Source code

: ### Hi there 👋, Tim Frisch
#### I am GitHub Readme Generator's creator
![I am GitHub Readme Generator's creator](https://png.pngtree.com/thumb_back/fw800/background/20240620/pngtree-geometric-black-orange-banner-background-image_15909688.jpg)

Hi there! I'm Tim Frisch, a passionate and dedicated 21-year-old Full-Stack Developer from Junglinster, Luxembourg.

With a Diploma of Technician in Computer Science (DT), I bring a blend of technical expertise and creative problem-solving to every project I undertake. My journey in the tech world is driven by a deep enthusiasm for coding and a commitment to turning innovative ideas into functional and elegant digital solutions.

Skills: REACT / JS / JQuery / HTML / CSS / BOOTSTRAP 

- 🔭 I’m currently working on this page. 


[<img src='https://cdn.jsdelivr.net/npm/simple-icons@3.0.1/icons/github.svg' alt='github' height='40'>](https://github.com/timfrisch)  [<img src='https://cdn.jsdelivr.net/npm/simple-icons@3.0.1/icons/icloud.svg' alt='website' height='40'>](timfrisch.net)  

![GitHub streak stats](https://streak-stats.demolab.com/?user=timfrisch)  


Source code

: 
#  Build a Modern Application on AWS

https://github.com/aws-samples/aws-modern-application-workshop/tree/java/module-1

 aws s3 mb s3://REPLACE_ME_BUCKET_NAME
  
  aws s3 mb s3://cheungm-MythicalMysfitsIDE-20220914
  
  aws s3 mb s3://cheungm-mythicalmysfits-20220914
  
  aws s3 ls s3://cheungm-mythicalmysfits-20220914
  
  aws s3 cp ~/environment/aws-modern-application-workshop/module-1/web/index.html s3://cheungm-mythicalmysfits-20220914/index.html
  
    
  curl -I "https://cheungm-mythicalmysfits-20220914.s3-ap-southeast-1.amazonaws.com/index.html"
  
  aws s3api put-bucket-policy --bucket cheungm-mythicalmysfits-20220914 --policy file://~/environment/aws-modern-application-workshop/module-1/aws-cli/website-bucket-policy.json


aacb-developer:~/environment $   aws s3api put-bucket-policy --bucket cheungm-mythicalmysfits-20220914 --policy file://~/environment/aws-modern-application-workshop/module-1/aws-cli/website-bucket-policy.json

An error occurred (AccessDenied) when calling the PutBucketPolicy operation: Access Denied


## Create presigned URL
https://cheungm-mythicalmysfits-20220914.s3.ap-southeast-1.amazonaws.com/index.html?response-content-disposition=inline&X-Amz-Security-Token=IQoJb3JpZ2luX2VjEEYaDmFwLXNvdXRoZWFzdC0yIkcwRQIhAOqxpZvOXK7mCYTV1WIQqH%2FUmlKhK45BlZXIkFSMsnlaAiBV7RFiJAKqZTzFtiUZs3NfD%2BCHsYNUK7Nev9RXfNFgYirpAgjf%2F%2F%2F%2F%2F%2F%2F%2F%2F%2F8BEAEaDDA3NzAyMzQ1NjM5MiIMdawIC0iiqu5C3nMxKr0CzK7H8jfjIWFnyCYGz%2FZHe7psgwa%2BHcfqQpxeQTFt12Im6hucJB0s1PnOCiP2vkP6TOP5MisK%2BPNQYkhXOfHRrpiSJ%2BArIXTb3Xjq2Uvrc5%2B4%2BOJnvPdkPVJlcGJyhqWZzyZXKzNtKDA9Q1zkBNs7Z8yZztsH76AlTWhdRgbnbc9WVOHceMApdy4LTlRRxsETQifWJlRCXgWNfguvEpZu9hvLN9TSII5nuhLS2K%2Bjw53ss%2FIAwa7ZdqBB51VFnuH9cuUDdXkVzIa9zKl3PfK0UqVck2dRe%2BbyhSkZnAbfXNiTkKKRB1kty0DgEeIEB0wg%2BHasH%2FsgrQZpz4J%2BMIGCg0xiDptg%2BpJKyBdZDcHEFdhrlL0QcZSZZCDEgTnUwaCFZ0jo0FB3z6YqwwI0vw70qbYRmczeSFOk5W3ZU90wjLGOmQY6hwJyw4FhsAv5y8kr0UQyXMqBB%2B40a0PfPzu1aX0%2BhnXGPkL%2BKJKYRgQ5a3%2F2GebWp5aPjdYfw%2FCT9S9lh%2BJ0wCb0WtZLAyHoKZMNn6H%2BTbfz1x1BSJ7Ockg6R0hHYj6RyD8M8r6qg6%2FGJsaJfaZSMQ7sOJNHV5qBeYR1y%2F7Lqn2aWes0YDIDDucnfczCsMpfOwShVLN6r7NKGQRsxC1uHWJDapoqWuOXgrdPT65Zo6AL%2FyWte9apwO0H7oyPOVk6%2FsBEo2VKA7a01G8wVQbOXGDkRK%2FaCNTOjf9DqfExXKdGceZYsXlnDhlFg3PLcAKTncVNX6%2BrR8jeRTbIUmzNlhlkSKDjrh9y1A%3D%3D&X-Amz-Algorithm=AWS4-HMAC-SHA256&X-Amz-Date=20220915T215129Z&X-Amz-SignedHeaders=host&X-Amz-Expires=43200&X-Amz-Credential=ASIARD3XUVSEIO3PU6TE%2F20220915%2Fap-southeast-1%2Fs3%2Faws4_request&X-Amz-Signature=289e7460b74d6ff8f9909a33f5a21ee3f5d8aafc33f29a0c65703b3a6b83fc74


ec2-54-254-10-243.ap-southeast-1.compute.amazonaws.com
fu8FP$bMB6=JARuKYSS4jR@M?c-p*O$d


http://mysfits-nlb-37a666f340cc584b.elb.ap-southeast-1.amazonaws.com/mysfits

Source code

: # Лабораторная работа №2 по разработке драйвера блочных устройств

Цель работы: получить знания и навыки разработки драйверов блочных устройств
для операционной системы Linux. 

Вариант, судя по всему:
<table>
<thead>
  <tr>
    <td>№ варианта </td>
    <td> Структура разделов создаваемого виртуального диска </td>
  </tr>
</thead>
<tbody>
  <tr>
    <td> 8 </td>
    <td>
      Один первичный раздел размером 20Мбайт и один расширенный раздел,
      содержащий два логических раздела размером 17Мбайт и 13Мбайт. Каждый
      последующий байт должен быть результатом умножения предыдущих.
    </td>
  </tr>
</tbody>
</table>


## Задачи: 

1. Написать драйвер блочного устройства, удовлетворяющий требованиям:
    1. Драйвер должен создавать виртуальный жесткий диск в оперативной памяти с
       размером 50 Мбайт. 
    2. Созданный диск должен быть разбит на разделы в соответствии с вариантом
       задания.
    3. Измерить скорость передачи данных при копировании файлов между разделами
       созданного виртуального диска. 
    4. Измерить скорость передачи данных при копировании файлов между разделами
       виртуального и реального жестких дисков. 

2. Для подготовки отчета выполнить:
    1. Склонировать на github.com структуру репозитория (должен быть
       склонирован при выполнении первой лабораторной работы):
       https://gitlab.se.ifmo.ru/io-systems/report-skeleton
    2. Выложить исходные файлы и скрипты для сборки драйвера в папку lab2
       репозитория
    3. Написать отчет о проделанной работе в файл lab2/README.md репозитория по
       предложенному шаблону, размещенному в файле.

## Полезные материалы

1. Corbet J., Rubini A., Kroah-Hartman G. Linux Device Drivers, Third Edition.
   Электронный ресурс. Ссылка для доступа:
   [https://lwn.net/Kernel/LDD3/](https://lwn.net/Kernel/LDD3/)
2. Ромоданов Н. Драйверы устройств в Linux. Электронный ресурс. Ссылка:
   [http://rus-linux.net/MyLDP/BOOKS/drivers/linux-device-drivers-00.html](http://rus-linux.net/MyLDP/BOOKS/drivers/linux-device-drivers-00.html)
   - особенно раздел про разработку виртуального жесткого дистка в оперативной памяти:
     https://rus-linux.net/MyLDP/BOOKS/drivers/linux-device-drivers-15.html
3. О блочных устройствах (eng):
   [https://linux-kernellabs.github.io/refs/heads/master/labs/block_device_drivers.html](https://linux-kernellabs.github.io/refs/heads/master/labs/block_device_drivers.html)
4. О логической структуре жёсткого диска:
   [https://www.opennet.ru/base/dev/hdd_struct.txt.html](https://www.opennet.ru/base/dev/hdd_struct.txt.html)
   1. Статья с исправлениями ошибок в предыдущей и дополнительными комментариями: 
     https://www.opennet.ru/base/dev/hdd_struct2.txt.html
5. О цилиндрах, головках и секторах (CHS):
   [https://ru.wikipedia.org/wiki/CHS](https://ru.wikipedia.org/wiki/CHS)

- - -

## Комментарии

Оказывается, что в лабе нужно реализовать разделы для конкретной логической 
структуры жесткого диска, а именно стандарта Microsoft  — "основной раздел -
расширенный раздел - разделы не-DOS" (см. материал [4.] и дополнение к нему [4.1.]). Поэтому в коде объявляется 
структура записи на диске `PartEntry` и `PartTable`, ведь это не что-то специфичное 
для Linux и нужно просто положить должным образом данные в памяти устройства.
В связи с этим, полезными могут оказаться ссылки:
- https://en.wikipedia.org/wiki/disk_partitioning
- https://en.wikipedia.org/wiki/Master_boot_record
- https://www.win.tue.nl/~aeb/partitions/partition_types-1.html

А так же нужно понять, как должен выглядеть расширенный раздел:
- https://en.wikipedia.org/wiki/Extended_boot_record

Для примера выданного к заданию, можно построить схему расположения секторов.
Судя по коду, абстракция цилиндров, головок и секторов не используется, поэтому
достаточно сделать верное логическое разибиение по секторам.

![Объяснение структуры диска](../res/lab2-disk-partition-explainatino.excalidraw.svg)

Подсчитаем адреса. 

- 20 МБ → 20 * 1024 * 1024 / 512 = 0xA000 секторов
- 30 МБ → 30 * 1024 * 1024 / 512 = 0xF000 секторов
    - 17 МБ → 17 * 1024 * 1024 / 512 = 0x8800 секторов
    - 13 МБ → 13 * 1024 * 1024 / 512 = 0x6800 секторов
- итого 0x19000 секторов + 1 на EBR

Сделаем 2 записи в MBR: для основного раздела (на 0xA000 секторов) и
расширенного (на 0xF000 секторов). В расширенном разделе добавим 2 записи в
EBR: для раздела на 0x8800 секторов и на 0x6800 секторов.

----

:: Exercise directions ::
Which lines in the entries above contain "Написать"? Pull each of them out.

:: Task response ::
1. Написать драйвер блочного устройства, удовлетворяющий требованиям:
    3. Написать отчет о проделанной работе в файл lab2/README.md репозитория по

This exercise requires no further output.